=== Begin Enclosure ===
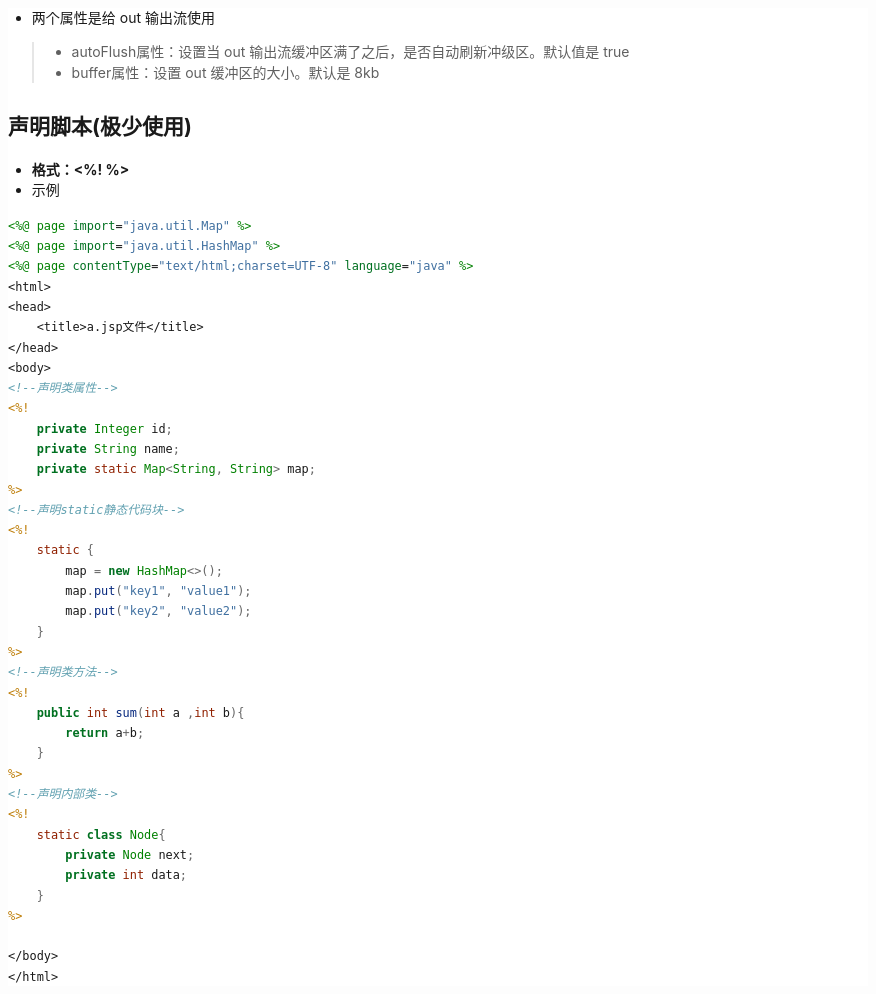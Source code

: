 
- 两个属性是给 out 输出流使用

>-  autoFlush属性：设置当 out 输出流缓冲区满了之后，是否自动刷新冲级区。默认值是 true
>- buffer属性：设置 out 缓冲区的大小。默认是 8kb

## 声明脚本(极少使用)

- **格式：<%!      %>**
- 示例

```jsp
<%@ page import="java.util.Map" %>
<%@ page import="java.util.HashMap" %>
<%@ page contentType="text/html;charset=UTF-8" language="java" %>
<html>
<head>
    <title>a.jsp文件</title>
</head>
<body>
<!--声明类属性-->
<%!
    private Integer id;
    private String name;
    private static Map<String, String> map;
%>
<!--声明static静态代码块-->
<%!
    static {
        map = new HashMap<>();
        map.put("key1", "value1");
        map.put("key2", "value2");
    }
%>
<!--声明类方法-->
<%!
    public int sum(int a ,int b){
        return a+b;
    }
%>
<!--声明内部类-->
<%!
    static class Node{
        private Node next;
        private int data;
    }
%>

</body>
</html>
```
=== End Enclosure ===
=== Begin Enclosure ===
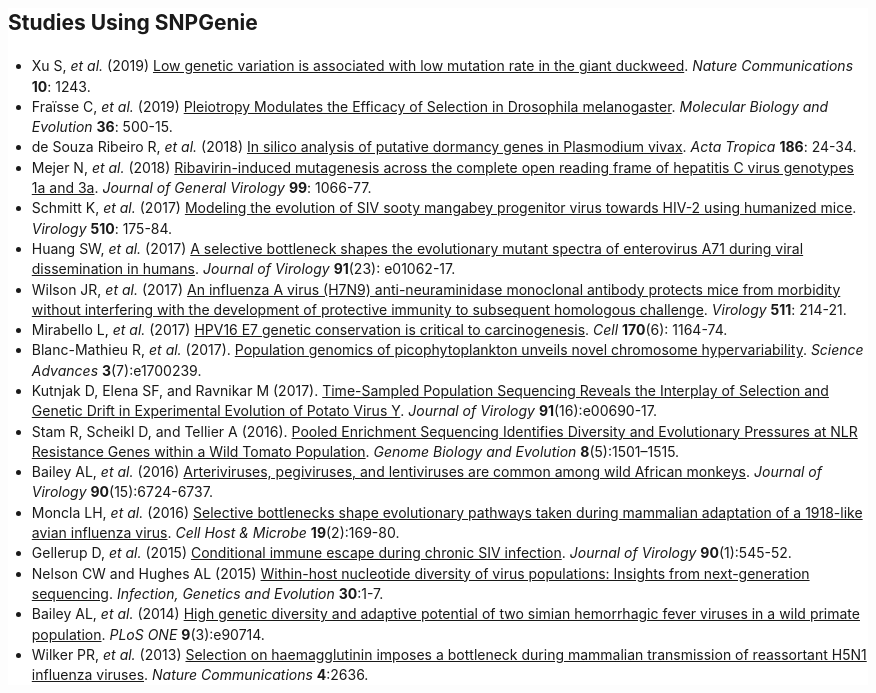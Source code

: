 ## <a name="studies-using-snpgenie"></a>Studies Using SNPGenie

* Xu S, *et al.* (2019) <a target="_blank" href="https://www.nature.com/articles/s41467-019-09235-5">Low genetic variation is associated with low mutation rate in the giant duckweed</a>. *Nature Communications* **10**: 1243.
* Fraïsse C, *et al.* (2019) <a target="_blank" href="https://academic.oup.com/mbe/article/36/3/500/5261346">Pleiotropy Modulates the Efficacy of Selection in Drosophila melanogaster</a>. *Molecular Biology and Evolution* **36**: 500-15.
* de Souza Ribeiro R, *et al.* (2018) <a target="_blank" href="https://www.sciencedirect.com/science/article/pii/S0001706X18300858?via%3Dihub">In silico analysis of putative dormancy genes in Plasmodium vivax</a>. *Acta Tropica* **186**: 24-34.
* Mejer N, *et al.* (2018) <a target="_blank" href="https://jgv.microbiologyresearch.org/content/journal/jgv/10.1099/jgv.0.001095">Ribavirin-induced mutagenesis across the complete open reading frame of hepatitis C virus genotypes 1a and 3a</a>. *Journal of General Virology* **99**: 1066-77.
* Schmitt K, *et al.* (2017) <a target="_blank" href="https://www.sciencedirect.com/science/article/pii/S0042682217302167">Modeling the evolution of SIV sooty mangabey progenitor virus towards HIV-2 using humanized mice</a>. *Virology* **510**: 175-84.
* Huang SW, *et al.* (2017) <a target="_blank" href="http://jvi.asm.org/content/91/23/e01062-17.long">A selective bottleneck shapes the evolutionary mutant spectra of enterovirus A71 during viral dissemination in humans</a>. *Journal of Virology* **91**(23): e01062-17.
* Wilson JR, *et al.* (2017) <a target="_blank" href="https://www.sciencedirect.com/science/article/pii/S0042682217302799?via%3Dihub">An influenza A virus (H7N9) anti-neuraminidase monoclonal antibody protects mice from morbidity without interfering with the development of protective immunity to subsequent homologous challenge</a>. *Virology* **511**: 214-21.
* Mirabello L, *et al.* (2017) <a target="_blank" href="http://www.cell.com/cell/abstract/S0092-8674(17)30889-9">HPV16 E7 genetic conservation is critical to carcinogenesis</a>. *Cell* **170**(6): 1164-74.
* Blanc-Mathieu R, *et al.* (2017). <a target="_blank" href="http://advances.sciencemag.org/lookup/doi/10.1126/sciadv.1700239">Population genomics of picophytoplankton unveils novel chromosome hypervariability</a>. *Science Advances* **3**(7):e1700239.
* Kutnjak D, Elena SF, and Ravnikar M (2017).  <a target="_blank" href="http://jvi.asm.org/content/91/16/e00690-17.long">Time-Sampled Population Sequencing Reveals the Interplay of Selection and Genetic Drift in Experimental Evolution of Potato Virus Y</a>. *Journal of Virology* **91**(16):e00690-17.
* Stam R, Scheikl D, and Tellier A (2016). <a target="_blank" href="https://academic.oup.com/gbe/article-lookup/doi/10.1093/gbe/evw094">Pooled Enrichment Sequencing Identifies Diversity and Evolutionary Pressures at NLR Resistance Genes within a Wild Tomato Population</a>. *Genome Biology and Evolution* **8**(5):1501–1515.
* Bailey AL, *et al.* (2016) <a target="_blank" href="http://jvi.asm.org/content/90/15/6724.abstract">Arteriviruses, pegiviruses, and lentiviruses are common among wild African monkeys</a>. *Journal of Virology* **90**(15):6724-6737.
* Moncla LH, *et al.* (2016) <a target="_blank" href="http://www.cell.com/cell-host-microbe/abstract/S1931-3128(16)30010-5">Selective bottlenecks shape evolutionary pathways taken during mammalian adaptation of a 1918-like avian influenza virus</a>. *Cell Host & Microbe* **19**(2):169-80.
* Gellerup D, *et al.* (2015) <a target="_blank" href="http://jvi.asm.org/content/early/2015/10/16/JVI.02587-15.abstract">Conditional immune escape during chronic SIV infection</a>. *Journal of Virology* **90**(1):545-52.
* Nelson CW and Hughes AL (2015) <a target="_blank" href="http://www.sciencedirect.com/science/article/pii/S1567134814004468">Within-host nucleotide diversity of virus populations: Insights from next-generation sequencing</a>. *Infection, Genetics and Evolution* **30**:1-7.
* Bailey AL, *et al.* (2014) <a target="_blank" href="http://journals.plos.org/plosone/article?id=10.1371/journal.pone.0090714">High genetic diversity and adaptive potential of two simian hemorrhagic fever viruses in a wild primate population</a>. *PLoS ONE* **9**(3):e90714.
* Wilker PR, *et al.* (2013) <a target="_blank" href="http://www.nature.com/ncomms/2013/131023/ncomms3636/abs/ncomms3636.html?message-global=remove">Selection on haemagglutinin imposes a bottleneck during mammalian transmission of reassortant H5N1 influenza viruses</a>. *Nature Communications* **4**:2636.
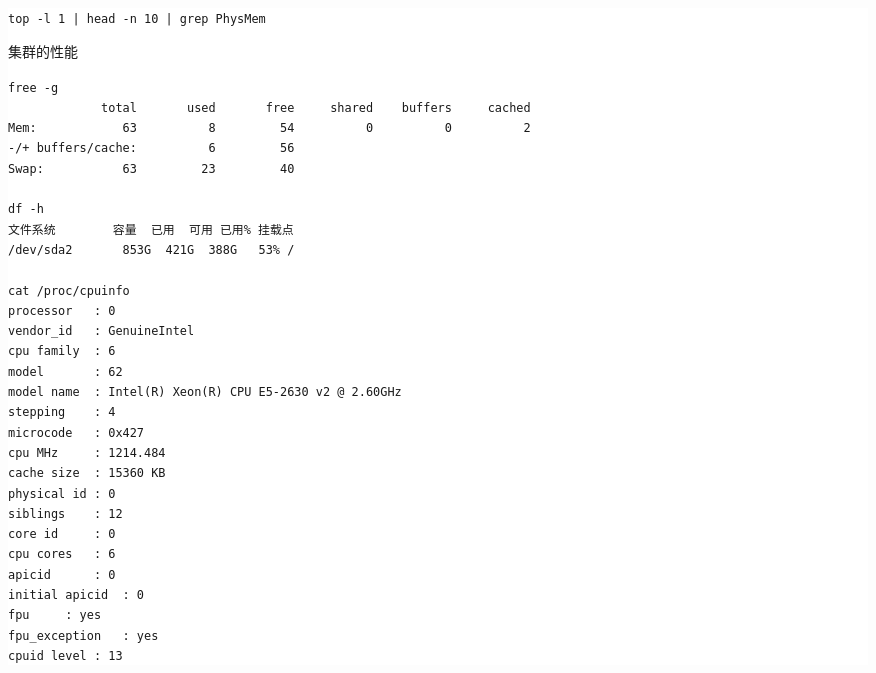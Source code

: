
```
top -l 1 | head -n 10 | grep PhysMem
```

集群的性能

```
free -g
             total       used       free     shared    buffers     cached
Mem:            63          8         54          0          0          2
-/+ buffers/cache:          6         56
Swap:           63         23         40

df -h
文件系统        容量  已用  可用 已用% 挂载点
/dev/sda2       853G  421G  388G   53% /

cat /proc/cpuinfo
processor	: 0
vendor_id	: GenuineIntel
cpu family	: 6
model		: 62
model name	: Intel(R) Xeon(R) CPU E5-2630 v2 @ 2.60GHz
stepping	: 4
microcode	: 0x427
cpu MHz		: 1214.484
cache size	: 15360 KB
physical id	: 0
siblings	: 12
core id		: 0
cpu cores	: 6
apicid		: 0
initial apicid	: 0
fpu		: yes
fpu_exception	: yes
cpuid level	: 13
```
=== End Enclosure ===
§ What to produce
Please transcribe exactly the lines above from the line that has "challenge</a>. *Virology* **511**: 214-21." up to and including the line that has "of Virology* **90**(1):545-52."; no other line belongs in the answer.

§ Response area
* Wilson JR, *et al.* (2017) <a target="_blank" href="https://www.sciencedirect.com/science/article/pii/S0042682217302799?via%3Dihub">An influenza A virus (H7N9) anti-neuraminidase monoclonal antibody protects mice from morbidity without interfering with the development of protective immunity to subsequent homologous challenge</a>. *Virology* **511**: 214-21.
* Mirabello L, *et al.* (2017) <a target="_blank" href="http://www.cell.com/cell/abstract/S0092-8674(17)30889-9">HPV16 E7 genetic conservation is critical to carcinogenesis</a>. *Cell* **170**(6): 1164-74.
* Blanc-Mathieu R, *et al.* (2017). <a target="_blank" href="http://advances.sciencemag.org/lookup/doi/10.1126/sciadv.1700239">Population genomics of picophytoplankton unveils novel chromosome hypervariability</a>. *Science Advances* **3**(7):e1700239.
* Kutnjak D, Elena SF, and Ravnikar M (2017).  <a target="_blank" href="http://jvi.asm.org/content/91/16/e00690-17.long">Time-Sampled Population Sequencing Reveals the Interplay of Selection and Genetic Drift in Experimental Evolution of Potato Virus Y</a>. *Journal of Virology* **91**(16):e00690-17.
* Stam R, Scheikl D, and Tellier A (2016). <a target="_blank" href="https://academic.oup.com/gbe/article-lookup/doi/10.1093/gbe/evw094">Pooled Enrichment Sequencing Identifies Diversity and Evolutionary Pressures at NLR Resistance Genes within a Wild Tomato Population</a>. *Genome Biology and Evolution* **8**(5):1501–1515.
* Bailey AL, *et al.* (2016) <a target="_blank" href="http://jvi.asm.org/content/90/15/6724.abstract">Arteriviruses, pegiviruses, and lentiviruses are common among wild African monkeys</a>. *Journal of Virology* **90**(15):6724-6737.
* Moncla LH, *et al.* (2016) <a target="_blank" href="http://www.cell.com/cell-host-microbe/abstract/S1931-3128(16)30010-5">Selective bottlenecks shape evolutionary pathways taken during mammalian adaptation of a 1918-like avian influenza virus</a>. *Cell Host & Microbe* **19**(2):169-80.
* Gellerup D, *et al.* (2015) <a target="_blank" href="http://jvi.asm.org/content/early/2015/10/16/JVI.02587-15.abstract">Conditional immune escape during chronic SIV infection</a>. *Journal of Virology* **90**(1):545-52.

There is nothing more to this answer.